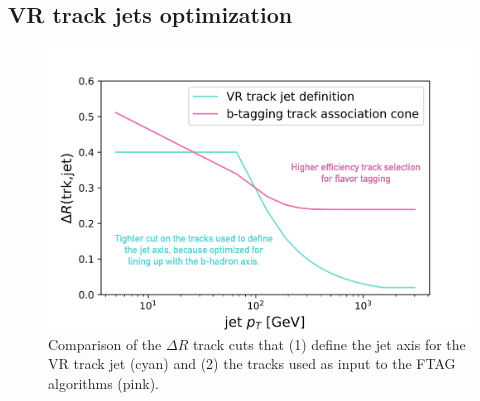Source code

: \begin{figure}[htbp]
    \centering
    \caption{}
    \label{fig:\jetdef-fig1}
\end{figure}

\begin{figure}[htbp]
    \centering
    \caption{}
    \label{fig:\jetdef-fig2}
\end{figure}

\begin{figure}[htbp]
    \centering
    \caption{}
    \label{fig:\jetdef-fig3}
\end{figure}






\FloatBarrier
\clearpage
\subsection{VR track jets optimization}

\begin{figure}[htbp]
  \centering
  \includegraphics[width=.6\textwidth]{figures/ftag/VR trainings/vr-ftag-dR-cuts}
  \caption{Comparison of the $\Delta R$ track cuts that (1) define the jet axis for the VR track jet (cyan) and (2) the tracks used as input to the FTAG algorithms (pink).}
  \label{fig:pt-VR-pflow}
\end{figure}



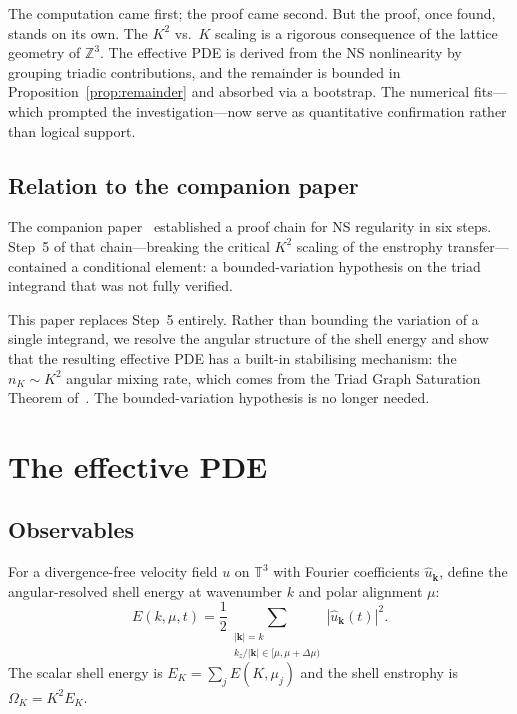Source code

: \documentclass[11pt,a4paper]{article}
\theoremstyle{remark}
\newcommand{\Z}{\mathbb{Z}}
\newcommand{\T}{\mathbb{T}}
\begin{document}
The computation came first; the proof came second.  But the proof, once found, stands on its own.  The $K^2$ vs.\ $K$ scaling is a rigorous consequence of the lattice geometry of $\Z^3$.  The effective PDE is derived from the NS nonlinearity by grouping triadic contributions, and the remainder is bounded in Proposition~\ref{prop:remainder} and absorbed via a bootstrap.  The numerical fits---which prompted the investigation---now serve as quantitative confirmation rather than logical support.

\subsection{Relation to the companion paper}

The companion paper~\cite{higgins2026cascade} established a proof chain for NS regularity in six steps.  Step~5 of that chain---breaking the critical $K^2$ scaling of the enstrophy transfer---contained a conditional element: a bounded-variation hypothesis on the triad integrand that was not fully verified.

This paper replaces Step~5 entirely.  Rather than bounding the variation of a single integrand, we resolve the angular structure of the shell energy and show that the resulting effective PDE has a built-in stabilising mechanism: the $n_K \sim K^2$ angular mixing rate, which comes from the Triad Graph Saturation Theorem of~\cite{higgins2026cascade}.  The bounded-variation hypothesis is no longer needed.

\section{The effective PDE}\label{sec:effective-pde}

\subsection{Observables}

For a divergence-free velocity field $u$ on $\T^3$ with Fourier coefficients $\hat{u}_{\mathbf{k}}$, define the angular-resolved shell energy at wavenumber $k$ and polar alignment $\mu$:
\[
  E(k, \mu, t) = \frac{1}{2} \sum_{\substack{|\mathbf{k}| = k \\ k_z/|\mathbf{k}| \in [\mu, \mu+\Delta\mu)}} |\hat{u}_{\mathbf{k}}(t)|^2.
\]
The scalar shell energy is $E_K = \sum_j E(K, \mu_j)$ and the shell enstrophy is $\Omega_K = K^2 E_K$.
\end{document}
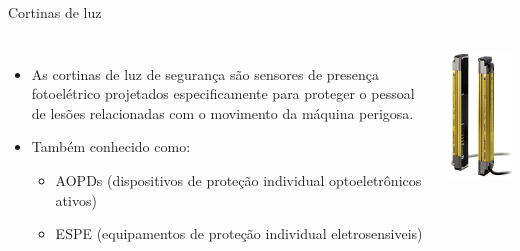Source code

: \documentclass[aspectratio=169,
				xcolor=table]{beamer}
\begin{document}
		\begin{frame}{Cortinas de luz}
			\begin{columns}
				\begin{itemize}
					\item As cortinas de luz de segurança são sensores de presença fotoelétrico projetados especificamente para proteger o pessoal de lesões relacionadas com o movimento da máquina perigosa. 
				\vspace{0.8cm}
					\item Também conhecido como: 
					\begin{itemize}
						\item AOPDs (dispositivos de proteção individual optoeletrônicos ativos)  
						\item ESPE (equipamentos de proteção individual eletrosensiveis)
					\end{itemize}
				\end{itemize}
				\includegraphics[scale=.4]{../figs/cap03/Imagem30}
	
			\end{columns}
		\end{frame}
	
	
\end{document}
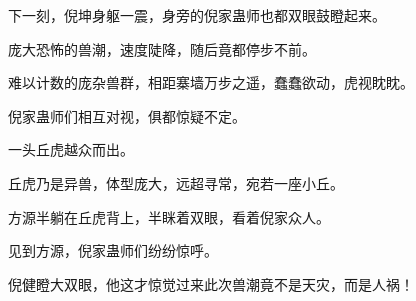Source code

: \begin{this_body}
下一刻，倪坤身躯一震，身旁的倪家蛊师也都双眼鼓瞪起来。

庞大恐怖的兽潮，速度陡降，随后竟都停步不前。

难以计数的庞杂兽群，相距寨墙万步之遥，蠢蠢欲动，虎视眈眈。

倪家蛊师们相互对视，俱都惊疑不定。

一头丘虎越众而出。

丘虎乃是异兽，体型庞大，远超寻常，宛若一座小丘。

方源半躺在丘虎背上，半眯着双眼，看着倪家众人。

见到方源，倪家蛊师们纷纷惊呼。

倪健瞪大双眼，他这才惊觉过来此次兽潮竟不是天灾，而是人祸！

\end{this_body}

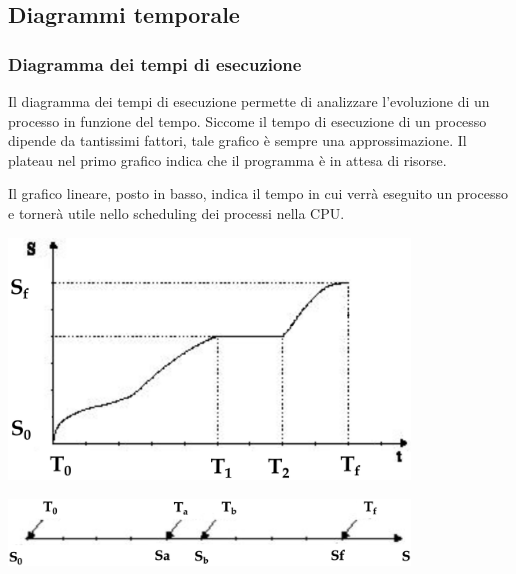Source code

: \documentclass[a4paper]{article}
\begin{document}
\newpage


\subsection{Diagrammi temporale}
\subsubsection*{Diagramma dei tempi di esecuzione}
\begin{center}
	\begin{minipage}{0.59\textwidth}
		Il diagramma dei tempi di esecuzione permette di analizzare l'evoluzione di un processo in funzione del tempo. Siccome il
		tempo di esecuzione di un processo dipende da tantissimi fattori, tale grafico è sempre una approssimazione. Il plateau nel
		primo grafico indica che il programma è in attesa di risorse.
	
		Il grafico lineare, posto in basso, indica il tempo in cui verrà eseguito un processo e tornerà utile nello scheduling dei
		processi nella CPU.
	\end{minipage}
	\begin{minipage}{0.4\textwidth}
		\centering
		\includegraphics[width=0.8\textwidth]{diagramma temporale 1.png}
	
		\vspace{5pt}
		\includegraphics[width=0.8\textwidth]{diagramma temporale 2.png}
	\end{minipage}
\end{center}
\end{document}
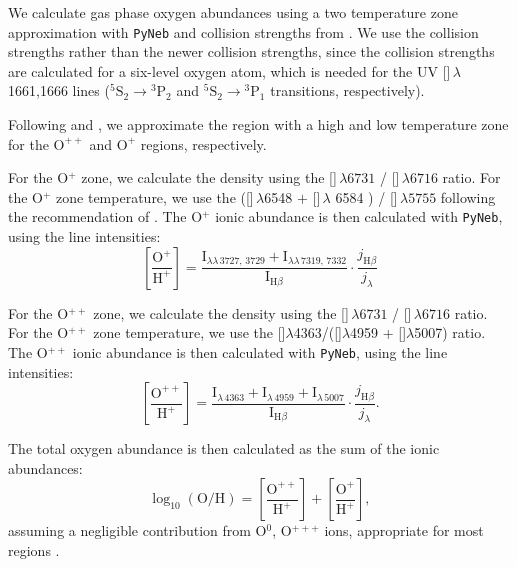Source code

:\documentclass[trackchanges, preprint2]{aastex62}
\newcommand{\hii}{\ion{H}{2}}
\newcommand{\nii}{[\ion{N}{2}]}
\newcommand{\sii}{[\ion{S}{2}]}
\newcommand{\oiii}{[\ion{O}{3}]}
\begin{document}
We calculate gas phase oxygen abundances using a two temperature zone approximation with {\tt PyNeb} \citep{PyNeb} and collision strengths from \citet{Aggarwal+1999}. We use the \citet{Aggarwal+1999} collision strengths rather than the newer \citet{Storey+2014} collision strengths, since the \citet{Aggarwal+1999} collision strengths are calculated for a six-level oxygen atom, which is needed for the UV \oiii$\,\lambda$1661,1666 lines (${}^5\mathrm{S}_2 \rightarrow {}^3\mathrm{P}_2$ and ${}^5\mathrm{S}_2 \rightarrow {}^3\mathrm{P}_1$ transitions, respectively).

Following \citet{Garnett+1992} and \citet{Berg+2015}, we approximate the \hii{} region with a high and low temperature zone for the $\mathrm{O}^{++}$ and $\mathrm{O}^{+}$ regions, respectively.

For the O$^{+}$ zone, we calculate the density using the \sii$\,\lambda 6731$ / \sii$\,\lambda 6716$ ratio. For the O$^{+}$ zone temperature, we use the (\nii$\,\lambda$6548 $+$ \nii$\,\lambda$ 6584 ) / \nii$\,\lambda 5755$ following the recommendation of \citet{Berg+2015}. The O$^{+}$ ionic abundance is then calculated with {\tt PyNeb}, using the line intensities:
\begin{equation}
    \left[ \frac{\mathrm{O}^{+}}{\mathrm{H}^{+}} \right] = \frac{\mathrm{I}_{\lambda\lambda\,3727,\,3729} + \mathrm{I}_{\lambda\lambda \,7319,\,7332}}{\mathrm{I}_{\mathrm{H}\beta}} \cdot \frac{j_{\mathrm{H}\beta}}{j_{\lambda}}
\end{equation}

For the O$^{++}$ zone, we calculate the density using the \sii$\,\lambda 6731$ / \sii$\,\lambda 6716$ ratio. For the O$^{++}$ zone temperature, we use the \oiii$\lambda$4363/(\oiii$\lambda$4959 + \oiii$\lambda$5007) ratio. The O$^{++}$ ionic abundance is then calculated with {\tt PyNeb}, using the line intensities:
\begin{equation}
    \left[ \frac{\mathrm{O}^{++}}{\mathrm{H}^{+}} \right] = \frac{\mathrm{I}_{\lambda\,4363} + \mathrm{I}_{\lambda\,4959} + \mathrm{I}_{\lambda\,5007}}{\mathrm{I}_{\mathrm{H}\beta}} \cdot \frac{j_{\mathrm{H}\beta}}{j_{\lambda}}.
\end{equation}

The total oxygen abundance is then calculated as the sum of the ionic abundances:
\begin{equation}
    \log_{10}(\mathrm{O}/\mathrm{H}) = \left[ \frac{\mathrm{O}^{++}}{\mathrm{H}^{+}} \right] + \left[ \frac{\mathrm{O}^{+}}{\mathrm{H}^{+}} \right],
\end{equation}
assuming a negligible contribution from O$^{0}$, O$^{+++}$ ions, appropriate for most \hii{} regions \citep{Berg+2016}.
\end{document}
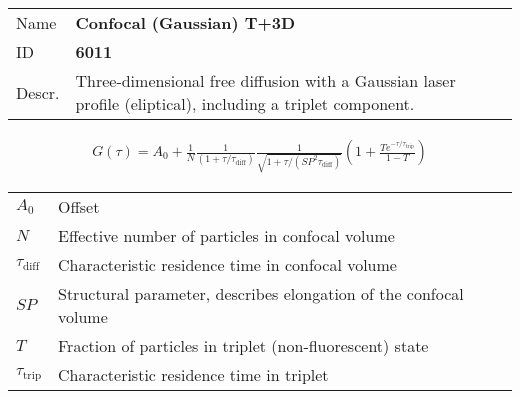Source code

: 

\noindent \begin{tabular}{lp{}}
Name & \textbf{Confocal (Gaussian) T+3D} \\ 
ID & \textbf{6011} \\ 
Descr. &  Three-dimensional free diffusion with a Gaussian laser profile (eliptical), including a triplet component\cite{Widengren1994, Widengren1995, Haupts1998}. \\ 
\end{tabular}
\begin{align}
G(\tau) = A_0 + \frac{1}{N} \frac{1}{(1+\tau/\tau_\mathrm{diff})} \frac{1}{\sqrt{1+\tau/(\mathit{SP}^2 \tau_\mathrm{diff})}} \left(1 + \frac{T e^{-\tau/\tau_\mathrm{trip}}}{1-T}  \right)
\end{align} 
\begin{center}
\begin{tabular}{ll}
$A_0$ & Offset \\ 
$N$ & Effective number of particles in confocal volume \\ 
$\tau_\mathrm{diff}$ &  Characteristic residence time in confocal volume \\ 
$\mathit{SP}$ & Structural parameter, describes elongation of the confocal volume \\
$T$ &  Fraction of particles in triplet (non-fluorescent) state\\ 
$\tau_\mathrm{trip}$ &  Characteristic residence time in triplet \\
\end{tabular}
\end{center}
\vspace{2em}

Activity
The lines to return are those with the string "proteção" in them; copy each from the entries above.

Result of this exercise
						\item AOPDs (dispositivos de proteção individual optoeletrônicos ativos)  
						\item ESPE (equipamentos de proteção individual eletrosensiveis)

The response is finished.